> [YOUR ASSIGNMENT]:
Say the number of lines holding the word "endpoints" in the data, and leave out everything else.

╭─ DATA

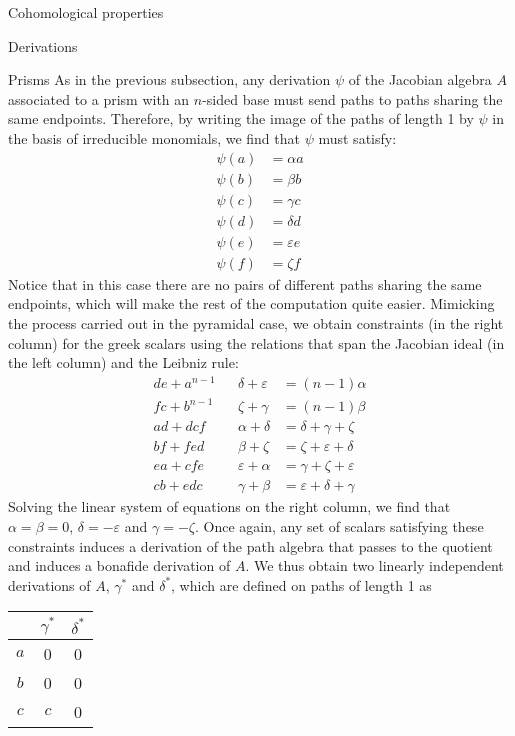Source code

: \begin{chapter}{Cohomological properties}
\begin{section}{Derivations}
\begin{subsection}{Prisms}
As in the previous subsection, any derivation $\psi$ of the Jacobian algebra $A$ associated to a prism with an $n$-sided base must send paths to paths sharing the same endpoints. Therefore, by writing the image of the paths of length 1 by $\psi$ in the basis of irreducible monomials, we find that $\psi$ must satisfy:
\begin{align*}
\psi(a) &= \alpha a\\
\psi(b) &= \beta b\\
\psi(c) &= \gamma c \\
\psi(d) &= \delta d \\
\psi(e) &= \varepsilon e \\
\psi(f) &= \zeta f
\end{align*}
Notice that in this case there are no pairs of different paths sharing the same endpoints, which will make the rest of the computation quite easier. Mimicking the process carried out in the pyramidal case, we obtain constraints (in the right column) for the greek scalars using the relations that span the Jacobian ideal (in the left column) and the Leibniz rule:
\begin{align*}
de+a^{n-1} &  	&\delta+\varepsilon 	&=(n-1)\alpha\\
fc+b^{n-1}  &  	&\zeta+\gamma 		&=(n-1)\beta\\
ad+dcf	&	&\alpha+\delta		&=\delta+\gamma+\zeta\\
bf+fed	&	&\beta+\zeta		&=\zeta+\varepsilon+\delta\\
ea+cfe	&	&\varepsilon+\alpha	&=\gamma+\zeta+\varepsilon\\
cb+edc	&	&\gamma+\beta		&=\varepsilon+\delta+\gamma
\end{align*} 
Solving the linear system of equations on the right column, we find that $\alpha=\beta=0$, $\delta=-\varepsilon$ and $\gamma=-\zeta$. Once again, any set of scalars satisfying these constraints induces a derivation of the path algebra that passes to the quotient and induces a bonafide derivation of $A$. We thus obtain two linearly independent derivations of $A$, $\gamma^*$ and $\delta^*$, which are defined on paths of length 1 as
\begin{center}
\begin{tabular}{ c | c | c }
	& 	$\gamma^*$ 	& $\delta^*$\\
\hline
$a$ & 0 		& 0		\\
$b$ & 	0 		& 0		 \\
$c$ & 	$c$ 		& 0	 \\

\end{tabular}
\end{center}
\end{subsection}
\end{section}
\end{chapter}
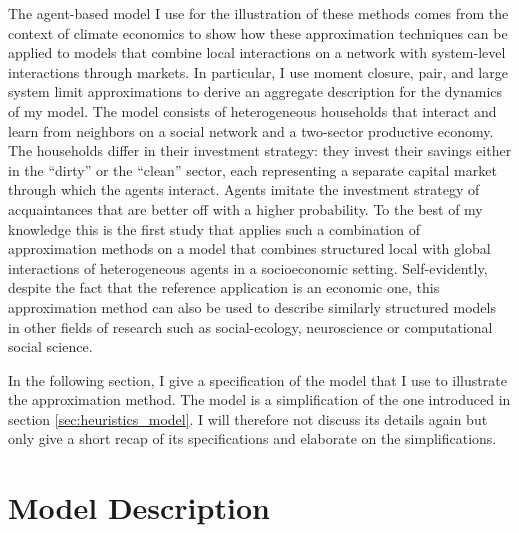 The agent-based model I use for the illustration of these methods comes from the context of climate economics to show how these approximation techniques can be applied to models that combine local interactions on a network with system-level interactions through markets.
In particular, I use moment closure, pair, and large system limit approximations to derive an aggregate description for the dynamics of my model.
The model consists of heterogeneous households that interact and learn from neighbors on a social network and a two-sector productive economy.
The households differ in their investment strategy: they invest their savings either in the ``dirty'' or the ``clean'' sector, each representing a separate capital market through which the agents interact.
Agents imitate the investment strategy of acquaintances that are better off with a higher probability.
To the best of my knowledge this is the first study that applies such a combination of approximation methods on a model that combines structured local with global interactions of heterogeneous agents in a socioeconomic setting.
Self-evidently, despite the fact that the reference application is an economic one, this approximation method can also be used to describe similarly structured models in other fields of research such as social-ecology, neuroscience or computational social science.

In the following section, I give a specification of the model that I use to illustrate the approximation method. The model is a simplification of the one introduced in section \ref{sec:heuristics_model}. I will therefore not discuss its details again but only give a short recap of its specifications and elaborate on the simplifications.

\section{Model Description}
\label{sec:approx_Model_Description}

╰─

> [RESPONSE FOR THIS EXERCISE]:
2